== PROBLEM STATEMENT ==
Pull from the data below each line where the word "risk" occurs, and copy it.
== Segment start ==
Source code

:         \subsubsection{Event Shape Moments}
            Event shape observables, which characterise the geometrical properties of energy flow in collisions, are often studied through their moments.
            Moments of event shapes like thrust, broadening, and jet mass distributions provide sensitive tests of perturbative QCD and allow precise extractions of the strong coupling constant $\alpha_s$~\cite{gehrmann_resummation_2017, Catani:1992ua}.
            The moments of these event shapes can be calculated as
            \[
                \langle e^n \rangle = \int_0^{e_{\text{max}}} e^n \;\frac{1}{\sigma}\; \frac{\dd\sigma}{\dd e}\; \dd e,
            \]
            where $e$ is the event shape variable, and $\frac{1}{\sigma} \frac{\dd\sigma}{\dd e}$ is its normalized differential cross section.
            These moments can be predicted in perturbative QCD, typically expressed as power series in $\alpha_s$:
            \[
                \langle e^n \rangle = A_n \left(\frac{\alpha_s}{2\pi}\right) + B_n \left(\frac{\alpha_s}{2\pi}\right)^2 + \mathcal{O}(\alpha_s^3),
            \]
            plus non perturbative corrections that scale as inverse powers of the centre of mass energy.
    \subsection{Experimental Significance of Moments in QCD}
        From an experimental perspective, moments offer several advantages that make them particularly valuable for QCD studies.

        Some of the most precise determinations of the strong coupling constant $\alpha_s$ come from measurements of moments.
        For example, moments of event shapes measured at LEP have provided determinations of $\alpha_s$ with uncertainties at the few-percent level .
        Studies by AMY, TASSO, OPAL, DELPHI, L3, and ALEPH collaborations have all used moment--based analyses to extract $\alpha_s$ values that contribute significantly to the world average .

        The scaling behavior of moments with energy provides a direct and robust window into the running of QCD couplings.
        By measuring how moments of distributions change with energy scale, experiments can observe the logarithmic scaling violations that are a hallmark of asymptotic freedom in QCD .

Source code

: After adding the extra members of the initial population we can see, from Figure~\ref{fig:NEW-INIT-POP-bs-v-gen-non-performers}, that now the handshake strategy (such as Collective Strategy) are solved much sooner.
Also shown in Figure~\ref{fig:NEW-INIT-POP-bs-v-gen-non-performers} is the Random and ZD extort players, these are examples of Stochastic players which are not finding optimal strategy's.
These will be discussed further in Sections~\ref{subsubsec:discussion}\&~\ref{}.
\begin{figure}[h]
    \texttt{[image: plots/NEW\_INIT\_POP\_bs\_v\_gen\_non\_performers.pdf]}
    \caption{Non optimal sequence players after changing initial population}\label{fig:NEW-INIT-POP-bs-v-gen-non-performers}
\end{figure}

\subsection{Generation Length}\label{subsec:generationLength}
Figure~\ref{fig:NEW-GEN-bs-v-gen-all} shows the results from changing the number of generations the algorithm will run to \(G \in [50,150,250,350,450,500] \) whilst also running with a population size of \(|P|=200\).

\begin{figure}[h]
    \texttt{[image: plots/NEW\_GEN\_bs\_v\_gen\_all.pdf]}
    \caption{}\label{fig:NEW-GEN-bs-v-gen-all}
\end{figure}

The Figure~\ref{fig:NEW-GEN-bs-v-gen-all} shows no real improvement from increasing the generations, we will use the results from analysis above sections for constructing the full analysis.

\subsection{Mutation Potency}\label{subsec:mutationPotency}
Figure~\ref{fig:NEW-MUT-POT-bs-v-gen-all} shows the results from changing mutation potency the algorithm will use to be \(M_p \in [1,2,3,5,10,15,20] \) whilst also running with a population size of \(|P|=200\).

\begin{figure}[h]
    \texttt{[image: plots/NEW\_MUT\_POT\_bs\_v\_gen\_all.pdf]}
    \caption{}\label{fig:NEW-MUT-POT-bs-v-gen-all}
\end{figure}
== Segment end ==
== Segment start ==
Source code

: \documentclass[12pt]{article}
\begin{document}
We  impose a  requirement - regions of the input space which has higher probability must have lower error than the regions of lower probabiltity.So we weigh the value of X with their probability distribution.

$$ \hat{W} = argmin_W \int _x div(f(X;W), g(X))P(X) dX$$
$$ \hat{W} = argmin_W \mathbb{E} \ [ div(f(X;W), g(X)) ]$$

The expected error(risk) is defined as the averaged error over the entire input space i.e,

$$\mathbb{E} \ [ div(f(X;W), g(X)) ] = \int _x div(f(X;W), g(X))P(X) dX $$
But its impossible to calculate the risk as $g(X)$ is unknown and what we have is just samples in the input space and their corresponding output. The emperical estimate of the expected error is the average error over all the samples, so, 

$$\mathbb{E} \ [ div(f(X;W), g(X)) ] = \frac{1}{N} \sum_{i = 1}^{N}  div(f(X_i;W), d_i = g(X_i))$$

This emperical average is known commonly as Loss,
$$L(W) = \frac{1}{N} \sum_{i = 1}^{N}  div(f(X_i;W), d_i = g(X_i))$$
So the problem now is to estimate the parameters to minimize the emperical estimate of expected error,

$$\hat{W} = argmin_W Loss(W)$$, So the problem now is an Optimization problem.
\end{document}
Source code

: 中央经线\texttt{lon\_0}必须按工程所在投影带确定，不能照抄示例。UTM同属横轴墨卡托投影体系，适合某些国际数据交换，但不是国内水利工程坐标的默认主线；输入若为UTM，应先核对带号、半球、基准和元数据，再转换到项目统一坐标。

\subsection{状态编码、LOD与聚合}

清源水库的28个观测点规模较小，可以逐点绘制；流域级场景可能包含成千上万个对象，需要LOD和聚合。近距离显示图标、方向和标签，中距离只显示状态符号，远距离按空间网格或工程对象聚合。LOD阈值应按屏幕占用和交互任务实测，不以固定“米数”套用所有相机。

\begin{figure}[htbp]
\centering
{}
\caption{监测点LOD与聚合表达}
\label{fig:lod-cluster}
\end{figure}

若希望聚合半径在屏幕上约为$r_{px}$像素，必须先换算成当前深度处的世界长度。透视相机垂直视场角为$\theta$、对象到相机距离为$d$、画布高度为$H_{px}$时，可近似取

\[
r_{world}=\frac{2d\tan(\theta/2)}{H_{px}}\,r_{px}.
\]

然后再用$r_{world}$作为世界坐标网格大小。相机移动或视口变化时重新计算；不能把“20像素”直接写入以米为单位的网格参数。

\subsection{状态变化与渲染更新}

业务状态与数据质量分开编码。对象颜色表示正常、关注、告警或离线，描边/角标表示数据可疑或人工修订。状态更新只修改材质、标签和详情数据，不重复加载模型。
== Segment end ==
== Segment start ==
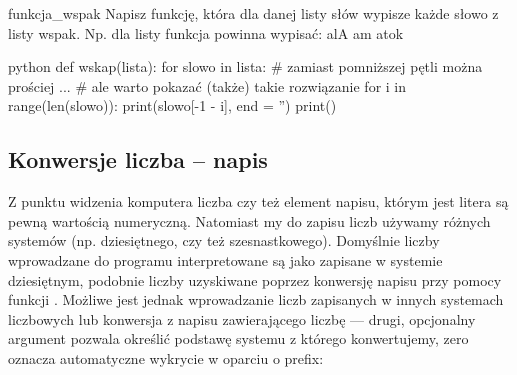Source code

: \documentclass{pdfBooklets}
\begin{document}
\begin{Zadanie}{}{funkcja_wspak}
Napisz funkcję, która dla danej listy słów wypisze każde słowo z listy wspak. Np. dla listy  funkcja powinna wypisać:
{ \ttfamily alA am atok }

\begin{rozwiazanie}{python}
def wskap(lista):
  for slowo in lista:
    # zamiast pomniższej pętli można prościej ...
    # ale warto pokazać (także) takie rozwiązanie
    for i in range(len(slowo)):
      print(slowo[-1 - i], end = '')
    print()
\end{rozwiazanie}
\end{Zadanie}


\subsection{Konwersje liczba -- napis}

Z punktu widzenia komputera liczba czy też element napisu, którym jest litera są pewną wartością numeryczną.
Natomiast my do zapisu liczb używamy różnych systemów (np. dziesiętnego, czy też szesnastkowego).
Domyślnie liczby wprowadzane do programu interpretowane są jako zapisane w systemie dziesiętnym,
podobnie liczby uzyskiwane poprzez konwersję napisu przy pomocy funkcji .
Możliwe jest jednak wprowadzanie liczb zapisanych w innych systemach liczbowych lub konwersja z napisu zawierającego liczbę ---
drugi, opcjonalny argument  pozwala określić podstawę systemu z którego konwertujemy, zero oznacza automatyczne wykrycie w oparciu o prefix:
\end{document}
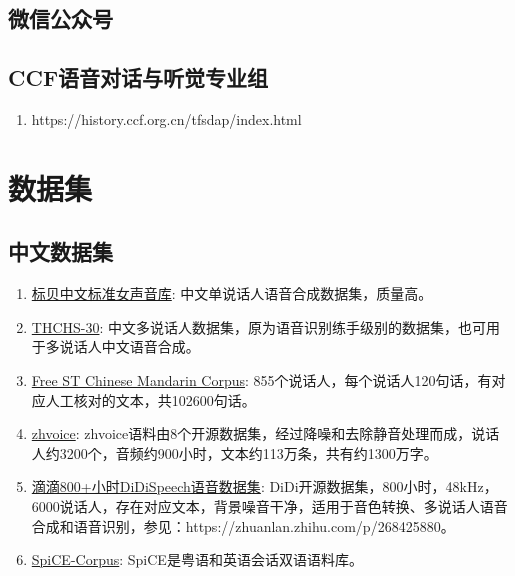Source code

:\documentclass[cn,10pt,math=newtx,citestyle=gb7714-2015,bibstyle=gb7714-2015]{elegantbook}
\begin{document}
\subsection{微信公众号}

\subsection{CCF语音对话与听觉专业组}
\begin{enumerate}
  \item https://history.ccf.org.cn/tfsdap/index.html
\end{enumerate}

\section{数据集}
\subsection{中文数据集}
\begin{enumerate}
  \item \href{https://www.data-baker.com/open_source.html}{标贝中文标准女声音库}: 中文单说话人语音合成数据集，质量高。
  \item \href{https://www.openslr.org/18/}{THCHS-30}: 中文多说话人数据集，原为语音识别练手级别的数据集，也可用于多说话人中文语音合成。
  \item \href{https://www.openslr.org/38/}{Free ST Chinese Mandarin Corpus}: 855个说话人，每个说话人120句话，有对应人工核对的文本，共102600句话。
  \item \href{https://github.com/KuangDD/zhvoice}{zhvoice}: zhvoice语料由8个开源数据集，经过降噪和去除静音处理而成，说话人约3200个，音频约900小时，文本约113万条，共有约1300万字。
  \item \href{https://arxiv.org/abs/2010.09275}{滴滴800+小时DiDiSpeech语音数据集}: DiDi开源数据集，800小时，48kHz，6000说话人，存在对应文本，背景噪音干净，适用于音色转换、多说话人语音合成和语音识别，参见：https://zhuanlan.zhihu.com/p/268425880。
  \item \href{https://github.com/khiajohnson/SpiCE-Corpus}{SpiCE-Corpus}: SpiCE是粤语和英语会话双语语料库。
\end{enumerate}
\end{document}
== Segment end ==
== SOLUTION ==
The expected error(risk) is defined as the averaged error over the entire input space i.e,
But its impossible to calculate the risk as $g(X)$ is unknown and what we have is just samples in the input space and their corresponding output. The emperical estimate of the expected error is the average error over all the samples, so, 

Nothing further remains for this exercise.